About this exercise
Reproduce exactly, and only, the lines below from the one containing "高通量计算材料学是使用高通量" through the one containing "(5y+2)^2(y^2+6y+1)-(7y^2+11y+2)^2".

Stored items
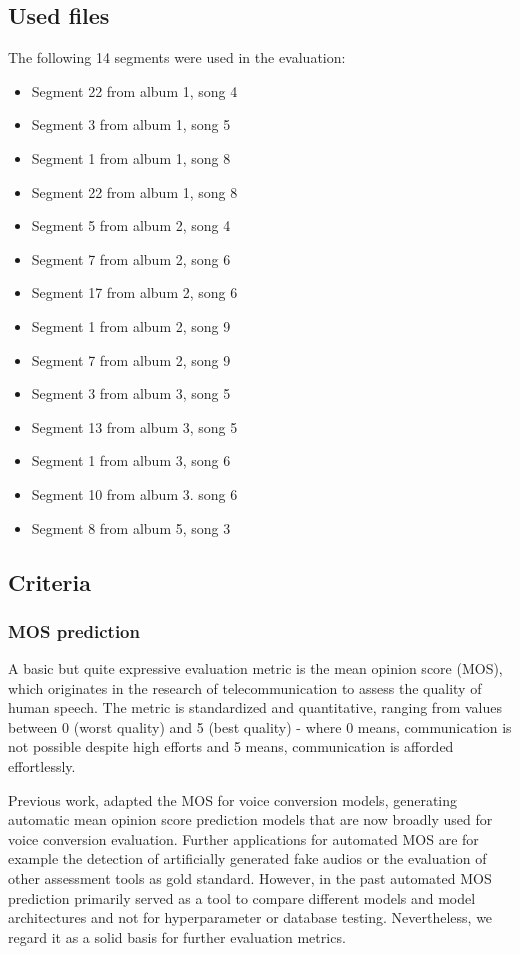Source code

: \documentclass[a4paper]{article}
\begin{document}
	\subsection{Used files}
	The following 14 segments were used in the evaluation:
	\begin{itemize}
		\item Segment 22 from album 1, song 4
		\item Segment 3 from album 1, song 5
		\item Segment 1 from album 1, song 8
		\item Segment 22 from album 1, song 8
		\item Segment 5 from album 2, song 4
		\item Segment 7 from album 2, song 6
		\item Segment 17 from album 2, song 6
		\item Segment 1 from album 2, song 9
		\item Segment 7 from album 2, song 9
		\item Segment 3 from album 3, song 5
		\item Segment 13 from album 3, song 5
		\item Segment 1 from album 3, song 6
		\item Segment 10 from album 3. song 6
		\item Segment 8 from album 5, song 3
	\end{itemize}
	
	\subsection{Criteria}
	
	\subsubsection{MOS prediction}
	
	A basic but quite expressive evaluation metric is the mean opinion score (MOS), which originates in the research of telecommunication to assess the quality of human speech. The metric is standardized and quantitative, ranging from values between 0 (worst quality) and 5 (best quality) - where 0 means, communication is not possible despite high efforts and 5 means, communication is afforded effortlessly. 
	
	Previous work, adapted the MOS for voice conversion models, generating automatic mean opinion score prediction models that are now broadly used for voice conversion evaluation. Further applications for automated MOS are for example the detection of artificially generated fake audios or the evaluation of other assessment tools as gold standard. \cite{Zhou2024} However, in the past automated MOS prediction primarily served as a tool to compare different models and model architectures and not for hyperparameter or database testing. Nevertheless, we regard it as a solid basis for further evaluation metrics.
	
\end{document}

--

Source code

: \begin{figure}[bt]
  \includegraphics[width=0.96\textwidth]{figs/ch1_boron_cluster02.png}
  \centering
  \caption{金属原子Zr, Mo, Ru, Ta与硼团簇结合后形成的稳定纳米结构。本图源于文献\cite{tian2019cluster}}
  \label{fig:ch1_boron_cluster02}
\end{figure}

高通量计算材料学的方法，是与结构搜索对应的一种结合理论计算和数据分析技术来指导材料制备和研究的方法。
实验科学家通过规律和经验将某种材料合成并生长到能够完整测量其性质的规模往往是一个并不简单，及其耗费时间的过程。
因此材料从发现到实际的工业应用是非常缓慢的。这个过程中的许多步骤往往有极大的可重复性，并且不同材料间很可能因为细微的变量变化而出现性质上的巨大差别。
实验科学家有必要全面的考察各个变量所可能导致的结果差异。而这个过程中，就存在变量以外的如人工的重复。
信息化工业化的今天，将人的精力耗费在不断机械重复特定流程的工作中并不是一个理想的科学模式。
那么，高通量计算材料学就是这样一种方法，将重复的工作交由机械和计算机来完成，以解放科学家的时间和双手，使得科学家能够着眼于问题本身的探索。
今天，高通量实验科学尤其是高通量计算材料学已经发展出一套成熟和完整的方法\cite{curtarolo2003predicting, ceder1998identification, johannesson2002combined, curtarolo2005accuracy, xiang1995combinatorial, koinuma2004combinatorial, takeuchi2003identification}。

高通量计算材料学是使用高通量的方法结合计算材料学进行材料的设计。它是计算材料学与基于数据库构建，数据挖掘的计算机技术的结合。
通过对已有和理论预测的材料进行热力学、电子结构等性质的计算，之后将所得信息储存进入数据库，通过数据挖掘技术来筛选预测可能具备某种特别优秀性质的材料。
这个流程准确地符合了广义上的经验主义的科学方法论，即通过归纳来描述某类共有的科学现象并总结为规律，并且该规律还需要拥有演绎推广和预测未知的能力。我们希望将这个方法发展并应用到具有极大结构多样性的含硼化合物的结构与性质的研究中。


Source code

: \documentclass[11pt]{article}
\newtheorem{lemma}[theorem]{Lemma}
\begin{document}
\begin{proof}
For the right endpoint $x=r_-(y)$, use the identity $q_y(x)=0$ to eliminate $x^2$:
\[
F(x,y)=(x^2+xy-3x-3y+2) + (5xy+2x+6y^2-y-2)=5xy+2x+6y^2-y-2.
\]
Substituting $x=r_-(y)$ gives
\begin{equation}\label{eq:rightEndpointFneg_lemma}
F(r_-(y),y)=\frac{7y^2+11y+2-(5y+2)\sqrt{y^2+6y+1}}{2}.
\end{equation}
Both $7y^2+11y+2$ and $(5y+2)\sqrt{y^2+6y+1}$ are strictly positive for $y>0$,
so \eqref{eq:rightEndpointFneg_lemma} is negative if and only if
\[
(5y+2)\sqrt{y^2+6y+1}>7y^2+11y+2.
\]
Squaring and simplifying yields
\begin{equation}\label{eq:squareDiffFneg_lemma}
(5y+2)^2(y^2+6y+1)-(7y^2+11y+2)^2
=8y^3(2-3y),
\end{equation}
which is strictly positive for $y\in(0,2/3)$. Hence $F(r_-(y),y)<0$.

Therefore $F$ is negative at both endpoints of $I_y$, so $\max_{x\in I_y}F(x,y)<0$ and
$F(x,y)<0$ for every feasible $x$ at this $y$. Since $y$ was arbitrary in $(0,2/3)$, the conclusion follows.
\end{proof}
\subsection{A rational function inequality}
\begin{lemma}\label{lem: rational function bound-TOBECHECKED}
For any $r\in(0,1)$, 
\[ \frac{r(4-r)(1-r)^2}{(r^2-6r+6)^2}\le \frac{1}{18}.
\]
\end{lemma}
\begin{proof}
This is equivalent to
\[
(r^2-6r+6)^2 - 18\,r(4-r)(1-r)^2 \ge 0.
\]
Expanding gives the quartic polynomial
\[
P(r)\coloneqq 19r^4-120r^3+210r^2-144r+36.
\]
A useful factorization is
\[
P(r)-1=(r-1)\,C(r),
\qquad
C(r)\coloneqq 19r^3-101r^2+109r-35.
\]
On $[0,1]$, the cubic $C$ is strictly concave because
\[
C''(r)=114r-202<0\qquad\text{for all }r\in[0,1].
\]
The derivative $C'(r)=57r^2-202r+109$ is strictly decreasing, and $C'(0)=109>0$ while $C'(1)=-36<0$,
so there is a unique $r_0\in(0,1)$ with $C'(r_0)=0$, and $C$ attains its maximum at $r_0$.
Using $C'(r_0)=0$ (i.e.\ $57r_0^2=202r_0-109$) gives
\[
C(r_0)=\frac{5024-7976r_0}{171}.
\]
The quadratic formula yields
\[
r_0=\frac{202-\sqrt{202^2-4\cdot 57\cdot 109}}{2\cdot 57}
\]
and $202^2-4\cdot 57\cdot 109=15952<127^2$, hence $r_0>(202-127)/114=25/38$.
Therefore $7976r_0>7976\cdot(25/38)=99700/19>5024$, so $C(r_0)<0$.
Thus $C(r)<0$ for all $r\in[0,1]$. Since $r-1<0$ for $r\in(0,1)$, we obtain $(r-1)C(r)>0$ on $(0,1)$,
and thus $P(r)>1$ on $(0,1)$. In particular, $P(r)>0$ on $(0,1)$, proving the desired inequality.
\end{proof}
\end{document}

Response for this exercise
高通量计算材料学是使用高通量的方法结合计算材料学进行材料的设计。它是计算材料学与基于数据库构建，数据挖掘的计算机技术的结合。
通过对已有和理论预测的材料进行热力学、电子结构等性质的计算，之后将所得信息储存进入数据库，通过数据挖掘技术来筛选预测可能具备某种特别优秀性质的材料。
这个流程准确地符合了广义上的经验主义的科学方法论，即通过归纳来描述某类共有的科学现象并总结为规律，并且该规律还需要拥有演绎推广和预测未知的能力。我们希望将这个方法发展并应用到具有极大结构多样性的含硼化合物的结构与性质的研究中。


Source code

: \documentclass[11pt]{article}
\newtheorem{lemma}[theorem]{Lemma}
\begin{document}
\begin{proof}
For the right endpoint $x=r_-(y)$, use the identity $q_y(x)=0$ to eliminate $x^2$:
\[
F(x,y)=(x^2+xy-3x-3y+2) + (5xy+2x+6y^2-y-2)=5xy+2x+6y^2-y-2.
\]
Substituting $x=r_-(y)$ gives
\begin{equation}\label{eq:rightEndpointFneg_lemma}
F(r_-(y),y)=\frac{7y^2+11y+2-(5y+2)\sqrt{y^2+6y+1}}{2}.
\end{equation}
Both $7y^2+11y+2$ and $(5y+2)\sqrt{y^2+6y+1}$ are strictly positive for $y>0$,
so \eqref{eq:rightEndpointFneg_lemma} is negative if and only if
\[
(5y+2)\sqrt{y^2+6y+1}>7y^2+11y+2.
\]
Squaring and simplifying yields
\begin{equation}\label{eq:squareDiffFneg_lemma}
(5y+2)^2(y^2+6y+1)-(7y^2+11y+2)^2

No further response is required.